Diese Rollen sind austauschbar: Wenn das „Goldene Kind“ versagt, kann es plötzlich zum „Sündenbock“ werden – und umgekehrt. Liebe bleibt unberechenbar.
Die Folgen für Kinder
Kinder, die in solchen Strukturen aufwachsen, entwickeln häufig ein chronisches Gefühl der Unsicherheit. Sie stellen ihre Wahrnehmung infrage („War es wirklich so schlimm?“), übernehmen Verantwortung für die Emotionen anderer und verlieren den Zugang zu ihren eigenen Grenzen.
Langfristig kann das zu Angstzuständen, Depressionen, psychosomatischen Beschwerden oder Beziehungsproblemen führen. Viele entwickeln ein starkes Helfer:innen-Syndrom: Sie versuchen auch im Erwachsenenalter, andere glücklich zu machen – in der Hoffnung, endlich jene Anerkennung zu bekommen, die ihnen als Kind verwehrt blieb.
Warum Verständnis keine Entschuldigung ist
Narzisstische Eltern waren oft selbst verletzte Kinder. Ihre Überforderung mit Empathie ist Folge früher seelischer Wunden – doch das entschuldigt ihr Verhalten nicht. Ein Kind ist niemals verantwortlich für die emotionale Stabilität der Eltern.
Wie Gauss betont, ist es entscheidend, dass Betroffene lernen, die Dynamik zu erkennen. Denn nur wer versteht, was passiert, kann beginnen, sich daraus zu lösen.
Heilung beginnt mit Klarheit
Der Weg aus dieser Prägung ist kein schneller. Er führt über Erkenntnis, über Trauer – und über die Erlaubnis, sich abzugrenzen.
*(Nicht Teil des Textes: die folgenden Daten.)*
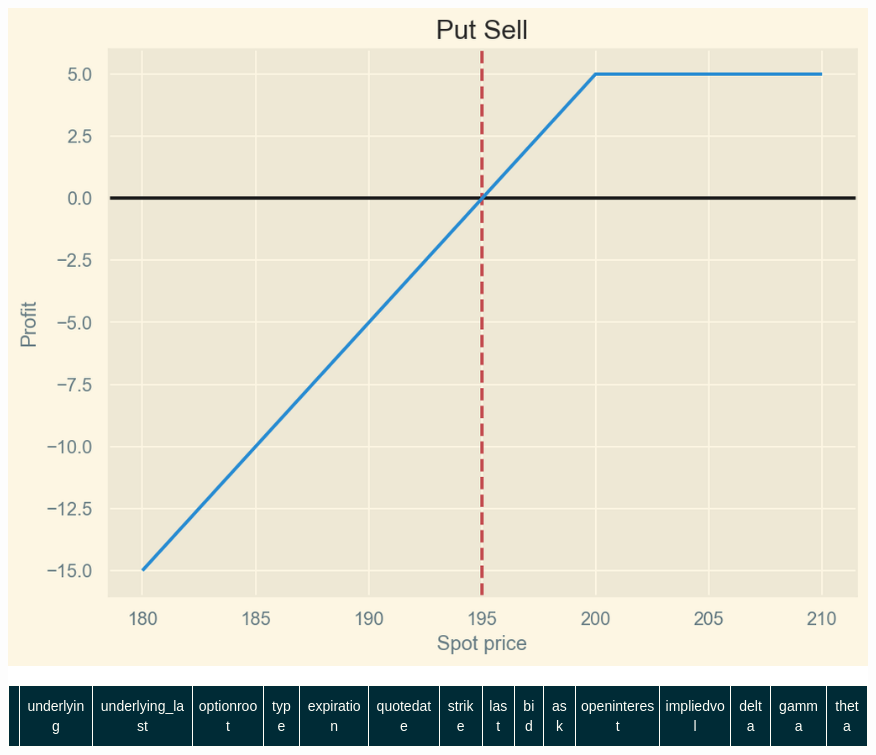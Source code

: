 ![](img/intro-finance_33_0.png)


<style type="text/css">
.tg  {border-collapse:collapse;border-spacing:0;}
.tg td{font-family:Arial, sans-serif;font-size:14px;padding:10px 5px;border-style:solid;border-width:1px;overflow:hidden;word-break:normal;border-color:black;}
.tg th{font-family:Arial, sans-serif;font-size:14px;font-weight:normal;padding:10px 5px;border-style:solid;border-width:1px;overflow:hidden;word-break:normal;border-color:black;}
.tg .tg-ng9p{background-color:#fffff8;color:#002b36;text-align:center;vertical-align:top}
.tg .tg-ttiq{background-color:#002b36;color:#fffff8;border-color:#fffff8;text-align:center;vertical-align:top}
</style>
<table class="tg">
  <tr>
    <th class="tg-ttiq"></th>
    <th class="tg-ttiq">underlying</th>
    <th class="tg-ttiq">underlying_last</th>
    <th class="tg-ttiq">optionroot</th>
    <th class="tg-ttiq">type</th>
    <th class="tg-ttiq">expiration</th>
    <th class="tg-ttiq">quotedate</th>
    <th class="tg-ttiq">strike</th>
    <th class="tg-ttiq">last</th>
    <th class="tg-ttiq">bid</th>
    <th class="tg-ttiq">ask</th>
    <th class="tg-ttiq">openinterest</th>
    <th class="tg-ttiq">impliedvol</th>
    <th class="tg-ttiq">delta</th>
    <th class="tg-ttiq">gamma</th>
    <th class="tg-ttiq">theta</th>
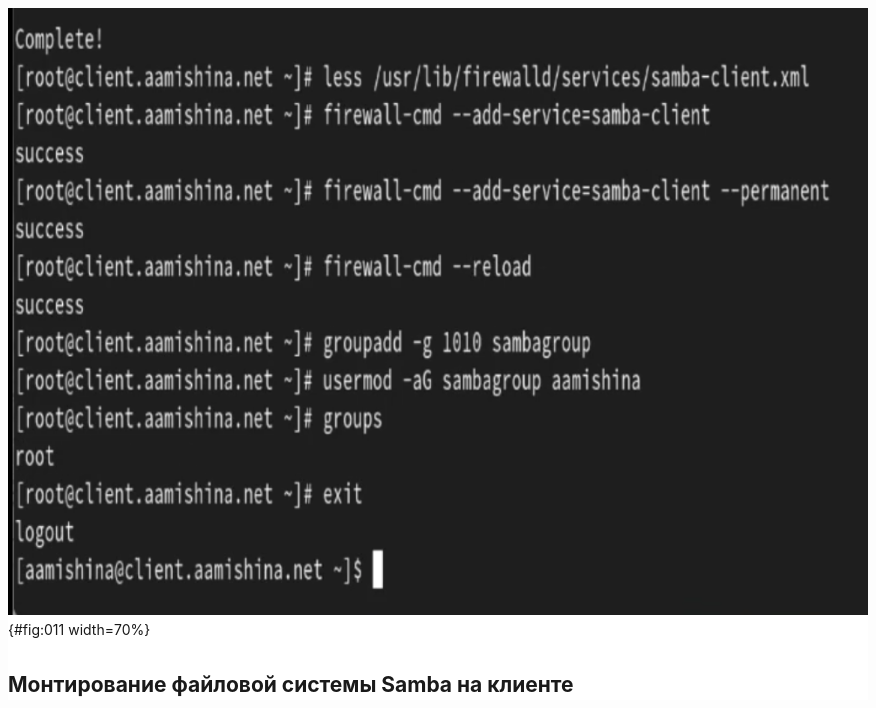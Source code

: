 ![Настройка межсетевого экрана, создание группы и добавление в неё пользователя на клиенте](image/11.png){#fig:011 width=70%}

## Монтирование файловой системы Samba на клиенте
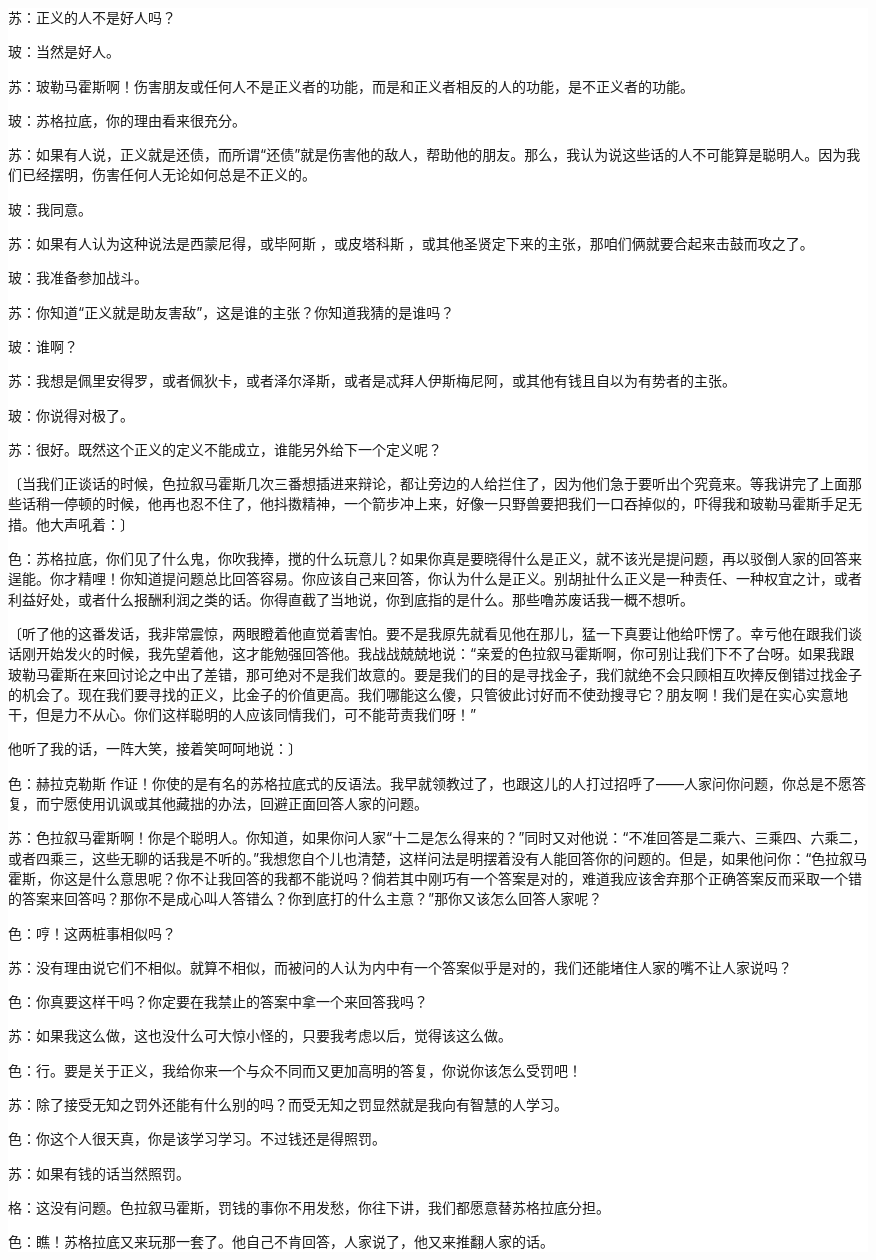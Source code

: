 苏：正义的人不是好人吗？

玻：当然是好人。

苏：玻勒马霍斯啊！伤害朋友或任何人不是正义者的功能，而是和正义者相反的人的功能，是不正义者的功能。

玻：苏格拉底，你的理由看来很充分。

苏：如果有人说，正义就是还债，而所谓“还债”就是伤害他的敌人，帮助他的朋友。那么，我认为说这些话的人不可能算是聪明人。因为我们已经摆明，伤害任何人无论如何总是不正义的。

玻：我同意。

苏：如果有人认为这种说法是西蒙尼得，或毕阿斯 ，或皮塔科斯 ，或其他圣贤定下来的主张，那咱们俩就要合起来击鼓而攻之了。

玻：我准备参加战斗。

苏：你知道“正义就是助友害敌”，这是谁的主张？你知道我猜的是谁吗？

玻：谁啊？

苏：我想是佩里安得罗，或者佩狄卡，或者泽尔泽斯，或者是忒拜人伊斯梅尼阿，或其他有钱且自以为有势者的主张。

玻：你说得对极了。

苏：很好。既然这个正义的定义不能成立，谁能另外给下一个定义呢？

〔当我们正谈话的时候，色拉叙马霍斯几次三番想插进来辩论，都让旁边的人给拦住了，因为他们急于要听出个究竟来。等我讲完了上面那些话稍一停顿的时候，他再也忍不住了，他抖擞精神，一个箭步冲上来，好像一只野兽要把我们一口吞掉似的，吓得我和玻勒马霍斯手足无措。他大声吼着：〕

色：苏格拉底，你们见了什么鬼，你吹我捧，搅的什么玩意儿？如果你真是要晓得什么是正义，就不该光是提问题，再以驳倒人家的回答来逞能。你才精哩！你知道提问题总比回答容易。你应该自己来回答，你认为什么是正义。别胡扯什么正义是一种责任、一种权宜之计，或者利益好处，或者什么报酬利润之类的话。你得直截了当地说，你到底指的是什么。那些噜苏废话我一概不想听。

〔听了他的这番发话，我非常震惊，两眼瞪着他直觉着害怕。要不是我原先就看见他在那儿，猛一下真要让他给吓愣了。幸亏他在跟我们谈话刚开始发火的时候，我先望着他，这才能勉强回答他。我战战兢兢地说：“亲爱的色拉叙马霍斯啊，你可别让我们下不了台呀。如果我跟玻勒马霍斯在来回讨论之中出了差错，那可绝对不是我们故意的。要是我们的目的是寻找金子，我们就绝不会只顾相互吹捧反倒错过找金子的机会了。现在我们要寻找的正义，比金子的价值更高。我们哪能这么傻，只管彼此讨好而不使劲搜寻它？朋友啊！我们是在实心实意地干，但是力不从心。你们这样聪明的人应该同情我们，可不能苛责我们呀！”

他听了我的话，一阵大笑，接着笑呵呵地说：〕

色：赫拉克勒斯 作证！你使的是有名的苏格拉底式的反语法。我早就领教过了，也跟这儿的人打过招呼了——人家问你问题，你总是不愿答复，而宁愿使用讥讽或其他藏拙的办法，回避正面回答人家的问题。

苏：色拉叙马霍斯啊！你是个聪明人。你知道，如果你问人家“十二是怎么得来的？”同时又对他说：“不准回答是二乘六、三乘四、六乘二，或者四乘三，这些无聊的话我是不听的。”我想您自个儿也清楚，这样问法是明摆着没有人能回答你的问题的。但是，如果他问你：“色拉叙马霍斯，你这是什么意思呢？你不让我回答的我都不能说吗？倘若其中刚巧有一个答案是对的，难道我应该舍弃那个正确答案反而采取一个错的答案来回答吗？那你不是成心叫人答错么？你到底打的什么主意？”那你又该怎么回答人家呢？

色：哼！这两桩事相似吗？

苏：没有理由说它们不相似。就算不相似，而被问的人认为内中有一个答案似乎是对的，我们还能堵住人家的嘴不让人家说吗？

色：你真要这样干吗？你定要在我禁止的答案中拿一个来回答我吗？

苏：如果我这么做，这也没什么可大惊小怪的，只要我考虑以后，觉得该这么做。

色：行。要是关于正义，我给你来一个与众不同而又更加高明的答复，你说你该怎么受罚吧！

苏：除了接受无知之罚外还能有什么别的吗？而受无知之罚显然就是我向有智慧的人学习。

色：你这个人很天真，你是该学习学习。不过钱还是得照罚。

苏：如果有钱的话当然照罚。

格：这没有问题。色拉叙马霍斯，罚钱的事你不用发愁，你往下讲，我们都愿意替苏格拉底分担。

色：瞧！苏格拉底又来玩那一套了。他自己不肯回答，人家说了，他又来推翻人家的话。
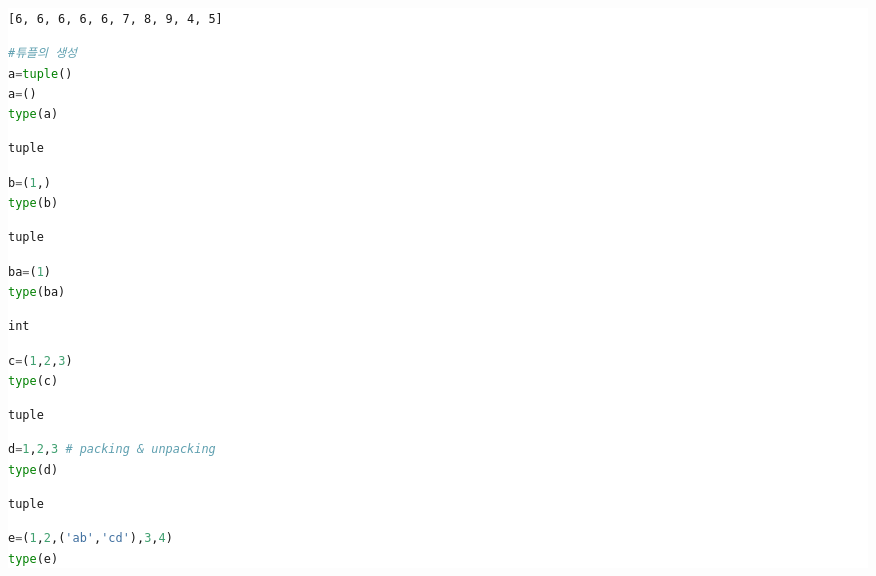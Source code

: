     [6, 6, 6, 6, 6, 7, 8, 9, 4, 5]
    


```python
#튜플의 생성
a=tuple()
a=()
type(a)
```




    tuple




```python
b=(1,)
type(b)
```




    tuple




```python
ba=(1)
type(ba)
```




    int




```python
c=(1,2,3)
type(c)
```




    tuple




```python
d=1,2,3 # packing & unpacking
type(d)
```




    tuple




```python
e=(1,2,('ab','cd'),3,4)
type(e)
```
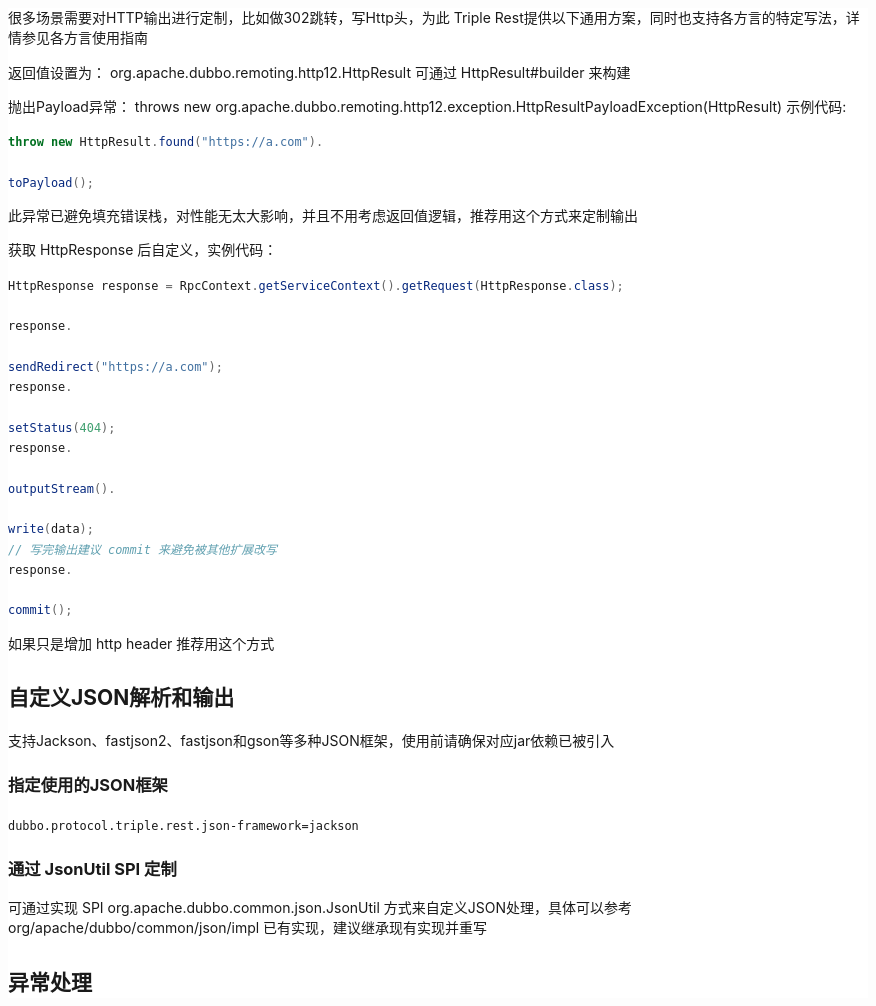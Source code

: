 很多场景需要对HTTP输出进行定制，比如做302跳转，写Http头，为此 Triple Rest提供以下通用方案，同时也支持各方言的特定写法，详情参见各方言使用指南

返回值设置为： org.apache.dubbo.remoting.http12.HttpResult 可通过 HttpResult#builder 来构建

抛出Payload异常： throws new org.apache.dubbo.remoting.http12.exception.HttpResultPayloadException(HttpResult) 示例代码:

```java
throw new HttpResult.found("https://a.com").

toPayload();
```

此异常已避免填充错误栈，对性能无太大影响，并且不用考虑返回值逻辑，推荐用这个方式来定制输出

获取 HttpResponse 后自定义，实例代码：

```java
HttpResponse response = RpcContext.getServiceContext().getRequest(HttpResponse.class);

response.

sendRedirect("https://a.com");
response.

setStatus(404);
response.

outputStream().

write(data);
// 写完输出建议 commit 来避免被其他扩展改写
response.

commit();
```

如果只是增加 http header 推荐用这个方式

## 自定义JSON解析和输出

支持Jackson、fastjson2、fastjson和gson等多种JSON框架，使用前请确保对应jar依赖已被引入

### 指定使用的JSON框架

```
dubbo.protocol.triple.rest.json-framework=jackson
```

### 通过 JsonUtil SPI 定制

可通过实现 SPI org.apache.dubbo.common.json.JsonUtil 方式来自定义JSON处理，具体可以参考 org/apache/dubbo/common/json/impl 已有实现，建议继承现有实现并重写

## 异常处理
Viele erleben eine Phase tiefer Trauer über das, was nie war: die Kindheit, die sie verdient hätten. Doch in dieser Trauer liegt auch der Beginn der Freiheit.
In einer sicheren therapeutischen Beziehung kann Schritt für Schritt das eigene Selbst wieder spürbar werden: Ein Ort, an dem das Kind von damals endlich sagen darf:
„Ich war nie falsch – ich war einfach nur Kind.“
Wenn Sie sich in diesen Zeilen wiederfinden
Wenn Sie merken, dass diese Beschreibungen etwas in Ihnen berühren oder Erinnerungen wecken:Sie sind nicht allein – und Sie sind nicht „zu empfindlich“.Viele Menschen tragen die Spuren narzisstischer Familiendynamiken in sich, ohne sie je benennen zu können.
Eine Psychotherapie kann dabei helfen, die eigene Geschichte neu zu verstehen, Grenzen zu stärken und innere Sicherheit aufzubauen. Heilung bedeutet nicht, die Vergangenheit ungeschehen zu machen – sondern sich selbst wiederzufinden, jenseits der alten Rollen.
(Basierend auf: Nina JF Gauss (2022). „Hilfe, ich muss hier raus!“ Narzisstische Persönlichkeitsstörung im Familiensystem und dessen Auswirkung auf die Entwicklung von Kindern und Jugendlichen. Österreichische Zeitschrift für Säuglings-, Kinder- und Jugendlichenpsychotherapie, 20. Jg.)